Stored data entries:
━━━━

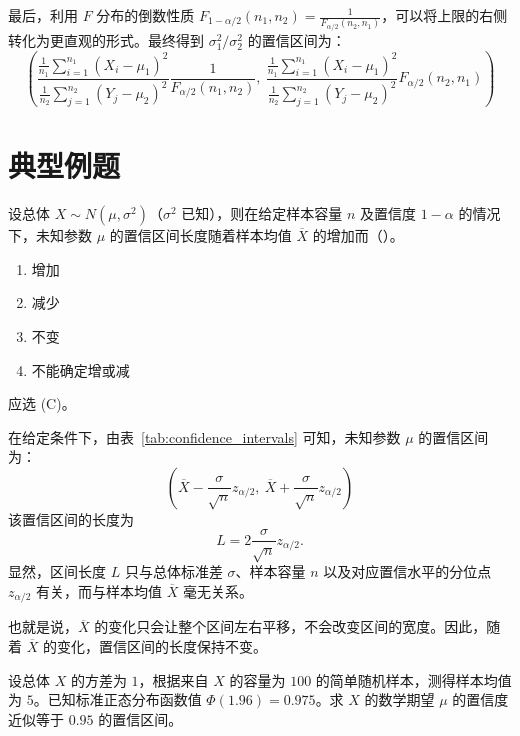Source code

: ﻿\documentclass[lang=cn,11pt]{elegantbook}
\begin{document}
\begin{solution}
最后，利用 $F$ 分布的倒数性质 $F_{1-\alpha/2}(n_1, n_2) = \frac{1}{F_{\alpha/2}(n_2, n_1)}$，可以将上限的右侧转化为更直观的形式。最终得到 $\sigma_1^2/\sigma_2^2$ 的置信区间为：
\begin{equation*}
\left(\frac{\frac{1}{n_1}\sum_{i=1}^{n_1}(X_i-\mu_1)^2}{\frac{1}{n_2}\sum_{j=1}^{n_2}(Y_j-\mu_2)^2}\frac{1}{F_{\alpha/2}(n_1,n_2)},\ \frac{\frac{1}{n_1}\sum_{i=1}^{n_1}(X_i-\mu_1)^2}{\frac{1}{n_2}\sum_{j=1}^{n_2}(Y_j-\mu_2)^2} F_{\alpha/2}(n_2,n_1)\right)
\end{equation*}
\end{solution}


\section{典型例题}

\begin{exercise} \label{ex:ci_length}
设总体 $X \sim N(\mu,\sigma^2)$（$\sigma^2$ 已知），则在给定样本容量 $n$ 及置信度 $1-\alpha$ 的情况下，未知参数 $\mu$ 的置信区间长度随着样本均值 $\overline{X}$ 的增加而（\qquad）。
\begin{enumerate}
  \item[(A)] 增加
  \item[(B)] 减少
  \item[(C)] 不变
  \item[(D)] 不能确定增或减
\end{enumerate}
\end{exercise}

\begin{solution}
应选 (C)。

在给定条件下，由表~\ref{tab:confidence_intervals} 可知，未知参数 $\mu$ 的置信区间为：
\begin{equation*}
\left( \overline{X} - \frac{\sigma}{\sqrt{n}} z_{\alpha/2},\ \overline{X} + \frac{\sigma}{\sqrt{n}} z_{\alpha/2} \right)
\end{equation*}
该置信区间的长度为
\[
L = 2\frac{\sigma}{\sqrt{n}} z_{\alpha/2}.
\]
显然，区间长度 \(L\) 只与总体标准差 \(\sigma\)、样本容量 \(n\) 以及对应置信水平的分位点 \(z_{\alpha/2}\) 有关，而与样本均值 \(\overline{X}\) 毫无关系。

也就是说，\(\overline{X}\) 的变化只会让整个区间左右平移，不会改变区间的宽度。因此，随着 \(\overline{X}\) 的变化，置信区间的长度保持不变。
\end{solution}

\begin{exercise} \label{ex:ci_large_sample}
设总体 $X$ 的方差为 $1$，根据来自 $X$ 的容量为 $100$ 的简单随机样本，测得样本均值为 $5$。已知标准正态分布函数值 $\Phi(1.96)=0.975$。求 $X$ 的数学期望 $\mu$ 的置信度近似等于 $0.95$ 的置信区间。
\end{exercise}
\end{document}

━━━━

**PROBLEM STATEMENT:** Pull every line containing "begin" out of the entries.

**TASK OUTPUT:**
\begin{document}
\begin{solution}
\begin{equation*}
\begin{exercise} \label{ex:ci_length}
\begin{enumerate}
\begin{solution}
\begin{equation*}
\begin{exercise} \label{ex:ci_large_sample}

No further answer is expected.